Le 2 mars 2021, la Cour d'appel de Bamako a rejeté l'affaire, pour manque de preuves et a ordonné la libération des cinq détenus. Le 19 avril 2021, après un appel du procureur général, la Cour suprême a finalement décidé d'abandonner les poursuites.
Dans un communiqué du 8 avril 2021, l'expert indépendant des Nations Unies sur la situation des droits de l'homme au Mali, le rapporteur spécial sur la promotion et la protection du droit à la liberté d'opinion et d'expression et le rapporteur spécial sur l'indépendance des juges et des avocats ont déclaré que ces arrestations ont été « effectuées sans l’implication d’aucune autorité judiciaire et en dehors de tout cadre légal » et que le maintien en détention des accusés pourrait s'apparenter à du harcèlement judiciaire.
Le 6 mai 2021, Ras Bath a de nouveau été arrêté à son domicile et a été interrogé en raison d'une plainte pour outrage à magistrat déposée par deux syndicats de magistrats maliens. Ces plaintes découleraient des commentaires faits par Ras Bath lors d'une émission de radio, où il aurait accusé le procureur et le juge d'avoir ignoré les procédures légales et d'avoir « tordu la loi ». Il a été placé sous mandat de dépôt le 7 mai 2021. Le militant a été libéré sous caution le 15 juin 2021 et a été condamné le1er septembre 2021 à une peine de prison d'un an avec sursis et à une amende.

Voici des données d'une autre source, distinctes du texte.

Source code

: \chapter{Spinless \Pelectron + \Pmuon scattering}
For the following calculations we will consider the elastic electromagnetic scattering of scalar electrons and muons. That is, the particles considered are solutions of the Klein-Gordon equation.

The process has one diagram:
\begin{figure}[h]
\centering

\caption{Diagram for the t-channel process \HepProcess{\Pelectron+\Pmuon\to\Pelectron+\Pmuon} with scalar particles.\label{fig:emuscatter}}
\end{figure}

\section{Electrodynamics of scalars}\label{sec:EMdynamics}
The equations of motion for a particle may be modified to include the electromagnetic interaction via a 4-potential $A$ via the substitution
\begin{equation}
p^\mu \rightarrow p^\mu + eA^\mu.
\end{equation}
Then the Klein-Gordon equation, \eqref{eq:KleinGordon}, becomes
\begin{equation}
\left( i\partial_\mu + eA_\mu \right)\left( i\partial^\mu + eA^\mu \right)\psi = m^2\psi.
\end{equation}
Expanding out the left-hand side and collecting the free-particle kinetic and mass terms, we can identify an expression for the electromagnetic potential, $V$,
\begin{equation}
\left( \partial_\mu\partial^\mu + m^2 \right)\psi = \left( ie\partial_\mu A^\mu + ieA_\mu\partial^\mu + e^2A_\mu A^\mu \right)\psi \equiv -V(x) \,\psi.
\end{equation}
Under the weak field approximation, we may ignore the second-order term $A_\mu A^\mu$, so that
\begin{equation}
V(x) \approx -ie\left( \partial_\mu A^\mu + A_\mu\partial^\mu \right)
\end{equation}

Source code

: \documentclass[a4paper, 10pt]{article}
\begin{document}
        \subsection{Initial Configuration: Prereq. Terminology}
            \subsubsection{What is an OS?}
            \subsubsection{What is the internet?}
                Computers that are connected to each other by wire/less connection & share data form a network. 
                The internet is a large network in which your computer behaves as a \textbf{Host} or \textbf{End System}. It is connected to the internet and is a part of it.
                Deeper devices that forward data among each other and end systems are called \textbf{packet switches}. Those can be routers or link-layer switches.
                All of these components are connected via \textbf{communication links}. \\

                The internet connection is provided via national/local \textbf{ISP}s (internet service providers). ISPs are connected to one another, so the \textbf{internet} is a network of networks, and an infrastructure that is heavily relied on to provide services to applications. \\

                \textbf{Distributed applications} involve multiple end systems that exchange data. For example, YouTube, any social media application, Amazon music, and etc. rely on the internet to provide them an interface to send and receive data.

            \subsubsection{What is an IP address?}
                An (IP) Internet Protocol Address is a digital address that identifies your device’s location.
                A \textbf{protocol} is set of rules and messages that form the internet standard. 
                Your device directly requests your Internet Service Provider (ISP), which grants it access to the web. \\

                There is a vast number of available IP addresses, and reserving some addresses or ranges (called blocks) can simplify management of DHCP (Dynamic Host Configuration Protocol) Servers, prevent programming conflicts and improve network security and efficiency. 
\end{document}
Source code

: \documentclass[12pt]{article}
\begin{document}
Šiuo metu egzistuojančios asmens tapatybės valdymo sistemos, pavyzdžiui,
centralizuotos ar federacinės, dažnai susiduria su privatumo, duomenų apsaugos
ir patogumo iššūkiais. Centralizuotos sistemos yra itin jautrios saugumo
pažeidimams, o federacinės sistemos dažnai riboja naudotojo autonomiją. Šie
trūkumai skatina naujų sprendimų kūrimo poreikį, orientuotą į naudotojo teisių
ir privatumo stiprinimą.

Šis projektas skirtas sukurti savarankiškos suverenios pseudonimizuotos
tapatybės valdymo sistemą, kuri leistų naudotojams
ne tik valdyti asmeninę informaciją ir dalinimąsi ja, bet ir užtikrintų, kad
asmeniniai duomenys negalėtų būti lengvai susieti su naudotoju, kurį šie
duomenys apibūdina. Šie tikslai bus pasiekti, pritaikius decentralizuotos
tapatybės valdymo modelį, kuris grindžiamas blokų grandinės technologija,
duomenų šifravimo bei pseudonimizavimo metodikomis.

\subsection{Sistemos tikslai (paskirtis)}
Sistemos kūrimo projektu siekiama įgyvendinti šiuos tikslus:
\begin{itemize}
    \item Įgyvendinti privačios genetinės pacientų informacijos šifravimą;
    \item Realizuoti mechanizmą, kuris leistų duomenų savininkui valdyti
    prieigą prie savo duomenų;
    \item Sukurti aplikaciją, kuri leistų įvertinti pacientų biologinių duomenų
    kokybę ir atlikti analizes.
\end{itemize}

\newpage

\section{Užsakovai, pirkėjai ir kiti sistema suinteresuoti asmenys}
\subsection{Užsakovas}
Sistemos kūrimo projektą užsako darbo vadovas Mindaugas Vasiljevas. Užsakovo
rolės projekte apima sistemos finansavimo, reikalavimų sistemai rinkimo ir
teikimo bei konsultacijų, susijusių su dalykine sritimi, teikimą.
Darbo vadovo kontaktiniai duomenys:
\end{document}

Le 29 septembre 2020, le militant contre la corruption et membre de la Plateforme contre la corruption et le chômage Clément Dembelé a été acquitté de toutes les charges. Huit agents armés de la Direction générale de la sécurité de l'État avaient enlevé Dembelé le 9 mai 2020 et l'ont détenu illégalement pendant douze jours, jusqu'au 21 mai 2020, date à laquelle il a été mis en liberté provisoire. Il était accusé d'« incitation aux forces de défense et de sécurité afin de les détourner de leurs devoirs et de l’obéissance qu’ils doivent à leurs chefs ». Cette détention illégale et ces mises en examen font suite à l'appel lancé par le militant aux agents de sécurité le 8 mai 2020, sur Facebook, pour qu'ils mettent fin aux violences contre les manifestants à Sikasso.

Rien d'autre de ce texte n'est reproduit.